In the 1980s Bear Pond in the St. Regis Canoe Area had crystal clear water due to acidification. As the lake has recovered from acidification it has browned. Photo: Curt Stager
AFC field teams will collect water samples for DOC analysis from all sites to examine factors controlling the concentration and rate of change in Adirondack lakes. This data will then be used by partners at CUNY City Tech to create models that would allow the use of remote sensing to project patterns of DOC concentration and its change in a larger number of Adirondack lakes. Data will also be interpreted by partners at Syracuse University to examine how different inputs from the surrounding landscape have changed over time, while researchers at Cornell and RPI will look at how DOC affects biota and lake chemistry.
Beyond the Survey
The large amount of data generated by SCALE has the potential to fuel insights for many years though modeling projections. Ecosystem models can be coupled with models of internal lake cycling that predict future changes in characteristics such as dissolved oxygen, water clarity, or carbon emissions and burial. Further analysis can then explore the implications of various management decisions.
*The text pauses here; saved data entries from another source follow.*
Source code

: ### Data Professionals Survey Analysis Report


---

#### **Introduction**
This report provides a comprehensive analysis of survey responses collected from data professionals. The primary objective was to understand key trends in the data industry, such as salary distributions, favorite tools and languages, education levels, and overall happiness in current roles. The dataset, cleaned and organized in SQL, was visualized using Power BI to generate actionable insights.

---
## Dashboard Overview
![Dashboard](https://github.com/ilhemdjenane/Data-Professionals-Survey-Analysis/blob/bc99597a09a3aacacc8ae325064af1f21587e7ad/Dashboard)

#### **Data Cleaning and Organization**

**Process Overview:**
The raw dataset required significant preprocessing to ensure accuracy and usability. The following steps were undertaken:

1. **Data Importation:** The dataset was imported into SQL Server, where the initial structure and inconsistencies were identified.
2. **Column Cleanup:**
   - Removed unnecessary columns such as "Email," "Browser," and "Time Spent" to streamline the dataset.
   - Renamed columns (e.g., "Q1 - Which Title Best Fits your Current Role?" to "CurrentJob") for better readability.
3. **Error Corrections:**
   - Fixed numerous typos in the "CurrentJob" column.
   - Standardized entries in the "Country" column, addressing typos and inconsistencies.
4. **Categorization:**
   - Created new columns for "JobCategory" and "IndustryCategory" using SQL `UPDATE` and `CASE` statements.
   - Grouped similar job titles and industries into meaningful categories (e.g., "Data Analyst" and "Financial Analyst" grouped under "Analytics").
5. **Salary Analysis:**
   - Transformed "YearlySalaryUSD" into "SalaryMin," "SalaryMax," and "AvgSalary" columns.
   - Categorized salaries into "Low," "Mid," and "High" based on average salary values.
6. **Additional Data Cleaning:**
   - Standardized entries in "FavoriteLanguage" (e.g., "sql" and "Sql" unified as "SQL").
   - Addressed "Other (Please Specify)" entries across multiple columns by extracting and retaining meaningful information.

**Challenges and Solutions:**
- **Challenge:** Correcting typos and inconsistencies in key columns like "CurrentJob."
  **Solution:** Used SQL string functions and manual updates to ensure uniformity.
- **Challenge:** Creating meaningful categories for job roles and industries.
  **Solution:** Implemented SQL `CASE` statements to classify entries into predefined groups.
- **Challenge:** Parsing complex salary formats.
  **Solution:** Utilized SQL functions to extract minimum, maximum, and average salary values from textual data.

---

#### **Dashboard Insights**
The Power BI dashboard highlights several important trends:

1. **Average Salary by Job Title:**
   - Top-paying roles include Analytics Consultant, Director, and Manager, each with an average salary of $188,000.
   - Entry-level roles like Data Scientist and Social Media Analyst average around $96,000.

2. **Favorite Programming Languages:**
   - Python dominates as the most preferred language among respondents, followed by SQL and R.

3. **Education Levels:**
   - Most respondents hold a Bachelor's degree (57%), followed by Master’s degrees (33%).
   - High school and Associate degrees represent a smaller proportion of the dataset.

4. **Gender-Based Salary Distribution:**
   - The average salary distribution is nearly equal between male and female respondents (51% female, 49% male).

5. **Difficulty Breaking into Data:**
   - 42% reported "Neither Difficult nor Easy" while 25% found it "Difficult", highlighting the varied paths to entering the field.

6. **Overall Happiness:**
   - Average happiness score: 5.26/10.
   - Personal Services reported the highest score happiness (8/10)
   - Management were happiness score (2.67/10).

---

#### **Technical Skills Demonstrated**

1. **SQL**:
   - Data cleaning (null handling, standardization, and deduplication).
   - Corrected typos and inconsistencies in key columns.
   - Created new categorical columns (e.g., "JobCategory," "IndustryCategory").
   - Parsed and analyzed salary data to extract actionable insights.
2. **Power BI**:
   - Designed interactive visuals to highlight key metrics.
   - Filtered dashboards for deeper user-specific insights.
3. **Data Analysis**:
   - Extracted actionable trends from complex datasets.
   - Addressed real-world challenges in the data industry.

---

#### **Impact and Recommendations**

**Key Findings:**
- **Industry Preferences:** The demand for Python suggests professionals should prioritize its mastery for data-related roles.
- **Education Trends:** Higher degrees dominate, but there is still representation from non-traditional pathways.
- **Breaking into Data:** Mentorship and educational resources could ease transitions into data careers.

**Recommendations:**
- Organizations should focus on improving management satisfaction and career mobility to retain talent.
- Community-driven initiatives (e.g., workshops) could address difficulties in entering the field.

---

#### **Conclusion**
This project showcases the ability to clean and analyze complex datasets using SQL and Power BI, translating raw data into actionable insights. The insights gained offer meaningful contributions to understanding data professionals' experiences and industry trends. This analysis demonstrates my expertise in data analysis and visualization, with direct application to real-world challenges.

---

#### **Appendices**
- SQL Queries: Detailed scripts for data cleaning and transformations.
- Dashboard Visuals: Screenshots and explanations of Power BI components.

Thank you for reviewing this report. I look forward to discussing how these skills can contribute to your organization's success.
Combined with remote sensing, modeling tools will increase the understanding of the sensitivity of Adirondack waters to climate, even in lakes that have not yet been surveyed.
As was the case with the surveys and modeling programs that strove to understand and mitigate the threat to Adirondack lakes from acid deposition, the climate-focused data from SCALE may reveal new insights well into the future.
Story by Phil Snyder, Water Quality Research Manager.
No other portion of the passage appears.